Executing legacy init script "/etc/rc0.d/K05volmgt".
Legacy init script "/etc/rc0.d/K05volmgt" exited with return code 0.
lsvcrun: Service matching "/etc/rc0.d/K06mipagent" doesn't seem to be running.

[snip, skip ...]

Executing legacy init script "/etc/rc0.d/K40pppoe".
Killing pppd (486)
Terminated
Killing pppoe-connect (474)

It looks like everything is OK, but it's not - it is LAST log record. No
services are stopped AFTER this script runs. Strange huh? But if I run this
script from command line just before I type shutdown, then I get this:

Executing legacy init script "/etc/rc0.d/K40pppoe".
pppoe-stop: The pppoe-connect script (PID 465) appears to have died

... and then shutdown continues ok.

I do not know what the f...

Post by Darren Dunham
Solaris will try to unmount some filesystems just as an artifact of
stopping certain services. Like as the automounter stops, it tries to
unmount those filesystems. However filesystems in use cannot be
unmounted at that point.

I have my own services in /opt/lsw and they have proper smf and init scripts.
They are terminated in shutdown process. I suspect maybe some nasty thing like
gconfd-2 is holding file descriptor (Firefox runs it, I do not use gnome) or
something like that. Maybe shutdown procedure should send SIGKILL on the end if
any services or programs remained alive?

Post by Darren Dunham
As the kernel completes shutdown, it will sync and unmount any
filesystems.

Hm. This will be good, but last messages on the console are that filesystems
were busy.

Post by Darren Dunham

Post by Miroslav Zubcic
It can work for the next boot
500 times, but 501 time I can find myself in single user mode recovering
corruput fs.

If you're getting a corrupt filesystem, something is *very* wrong.

No I wasn't in situation to have fsck session. But I'm /afraid/ that some time
this will happen despite of logging/journaling if shutdown procedure fails to
cleanly umount all filesystems. Usually /opt and /export are reported as busy.
That is, it prints on the console "in.ndpd terminated ... (or something like
that) and then nothing for 1 minute, and after that "/opt busy", "/export busy"
... I can see that on the console for one second before system is powered off or
rebooted.

Post by Darren Dunham
This is solaris 10, so I presume you're using UFS logging by default?
Perhaps a device error of some type?

Naah ... Sorry. I was not very clear in my first description.

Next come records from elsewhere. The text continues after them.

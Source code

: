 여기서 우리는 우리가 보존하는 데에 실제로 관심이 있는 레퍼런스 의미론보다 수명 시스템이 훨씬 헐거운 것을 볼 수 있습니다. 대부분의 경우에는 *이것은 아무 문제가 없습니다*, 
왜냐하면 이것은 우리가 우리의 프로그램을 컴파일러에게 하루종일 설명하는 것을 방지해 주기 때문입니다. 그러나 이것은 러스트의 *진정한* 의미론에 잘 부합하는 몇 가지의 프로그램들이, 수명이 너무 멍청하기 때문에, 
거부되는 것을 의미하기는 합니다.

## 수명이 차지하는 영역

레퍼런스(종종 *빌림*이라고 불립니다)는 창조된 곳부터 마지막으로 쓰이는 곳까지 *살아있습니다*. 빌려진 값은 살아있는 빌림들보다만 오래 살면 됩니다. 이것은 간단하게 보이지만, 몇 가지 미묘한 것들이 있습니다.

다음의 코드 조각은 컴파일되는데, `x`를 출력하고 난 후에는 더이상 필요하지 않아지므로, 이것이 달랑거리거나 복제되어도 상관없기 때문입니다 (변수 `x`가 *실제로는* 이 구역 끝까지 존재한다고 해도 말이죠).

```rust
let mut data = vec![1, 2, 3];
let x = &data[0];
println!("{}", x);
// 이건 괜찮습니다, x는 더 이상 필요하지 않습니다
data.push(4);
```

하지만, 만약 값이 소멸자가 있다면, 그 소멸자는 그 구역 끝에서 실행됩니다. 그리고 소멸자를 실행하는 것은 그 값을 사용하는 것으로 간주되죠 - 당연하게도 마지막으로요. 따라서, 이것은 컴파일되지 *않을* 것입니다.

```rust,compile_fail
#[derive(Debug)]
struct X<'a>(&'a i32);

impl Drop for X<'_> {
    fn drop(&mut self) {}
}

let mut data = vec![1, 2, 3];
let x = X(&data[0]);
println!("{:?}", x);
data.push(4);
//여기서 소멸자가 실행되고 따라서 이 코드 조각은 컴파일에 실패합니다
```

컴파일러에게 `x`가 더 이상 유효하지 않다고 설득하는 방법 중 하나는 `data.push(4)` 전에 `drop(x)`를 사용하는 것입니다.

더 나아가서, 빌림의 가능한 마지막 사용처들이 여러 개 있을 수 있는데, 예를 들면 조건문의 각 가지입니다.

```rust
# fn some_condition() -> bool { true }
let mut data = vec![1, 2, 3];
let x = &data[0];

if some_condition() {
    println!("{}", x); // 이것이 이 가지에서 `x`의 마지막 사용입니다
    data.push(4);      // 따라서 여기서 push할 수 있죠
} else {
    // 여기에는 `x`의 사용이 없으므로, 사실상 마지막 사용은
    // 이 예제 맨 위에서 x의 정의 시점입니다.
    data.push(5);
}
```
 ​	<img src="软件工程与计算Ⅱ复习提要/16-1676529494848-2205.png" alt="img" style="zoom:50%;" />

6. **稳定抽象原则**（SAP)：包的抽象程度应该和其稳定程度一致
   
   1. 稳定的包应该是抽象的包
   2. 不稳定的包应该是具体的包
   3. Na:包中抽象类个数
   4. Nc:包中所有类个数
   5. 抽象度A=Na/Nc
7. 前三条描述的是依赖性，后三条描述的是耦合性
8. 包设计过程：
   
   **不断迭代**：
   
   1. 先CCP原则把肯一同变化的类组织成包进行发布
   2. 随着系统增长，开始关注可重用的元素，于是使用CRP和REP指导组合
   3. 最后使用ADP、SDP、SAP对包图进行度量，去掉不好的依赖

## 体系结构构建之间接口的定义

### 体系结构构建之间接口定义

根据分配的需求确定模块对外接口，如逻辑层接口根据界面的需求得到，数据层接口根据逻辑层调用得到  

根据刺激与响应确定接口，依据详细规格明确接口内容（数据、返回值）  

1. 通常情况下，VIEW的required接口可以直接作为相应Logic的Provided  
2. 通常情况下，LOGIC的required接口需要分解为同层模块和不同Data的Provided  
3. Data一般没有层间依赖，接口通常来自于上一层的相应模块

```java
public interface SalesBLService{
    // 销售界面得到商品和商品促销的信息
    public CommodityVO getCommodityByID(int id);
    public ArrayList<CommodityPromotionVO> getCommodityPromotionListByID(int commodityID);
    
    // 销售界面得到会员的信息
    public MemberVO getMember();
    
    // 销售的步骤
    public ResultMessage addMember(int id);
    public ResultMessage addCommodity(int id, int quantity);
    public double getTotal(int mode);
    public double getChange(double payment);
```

I mentioned fsck
as an option, because even filesystem which is logging can become sometimes
corrupted - for example once in 300 reboots maybe - I think.

--
Man is something that shall be overcome.
-- Friedrich Nietzsche

Darren Dunham

2006-12-04 22:50:40 UTC

Post by Miroslav Zubcic
Executing legacy init script "/etc/rc0.d/K40pppoe".
Killing pppd (486)
Terminated
Killing pppoe-connect (474)
It looks like everything is OK, but it's not - it is LAST log record. No
services are stopped AFTER this script runs. Strange huh? But if I run this
Executing legacy init script "/etc/rc0.d/K40pppoe".
pppoe-stop: The pppoe-connect script (PID 465) appears to have died
... and then shutdown continues ok.
I do not know what the f...

This is just a wild guess, but my first assumption is that the K40pppoe
script is trying to kill something, and it might be killing too much
(like one of the shutdown scripts or something...). If you run it by
hand, there's no parent script, so the problem does not arise.

Just something to investigate. You might add a 'set -x' to it to see if
the extra logging is helpful.

Post by Miroslav Zubcic

Post by Darren Dunham
Solaris will try to unmount some filesystems just as an artifact of
stopping certain services. Like as the automounter stops, it tries to
unmount those filesystems. However filesystems in use cannot be
unmounted at that point.

I have my own services in /opt/lsw and they have proper smf and init scripts.
They are terminated in shutdown process. I suspect maybe some nasty thing like
gconfd-2 is holding file descriptor (Firefox runs it, I do not use gnome) or
something like that. Maybe shutdown procedure should send SIGKILL on the end if
any services or programs remained alive?

The kernel will reach a point where no programs run anyway.

Post by Miroslav Zubcic

Post by Darren Dunham
As the kernel completes shutdown, it will sync and unmount any
filesystems.

Hm. This will be good, but last messages on the console are that filesystems
were busy.

That should still be okay.

Post by Miroslav Zubcic

Post by Darren Dunham

Post by Miroslav Zubcic
It can work for the next boot
500 times, but 501 time I can find myself in single user mode recovering
corruput fs.

If you're getting a corrupt filesystem, something is *very* wrong.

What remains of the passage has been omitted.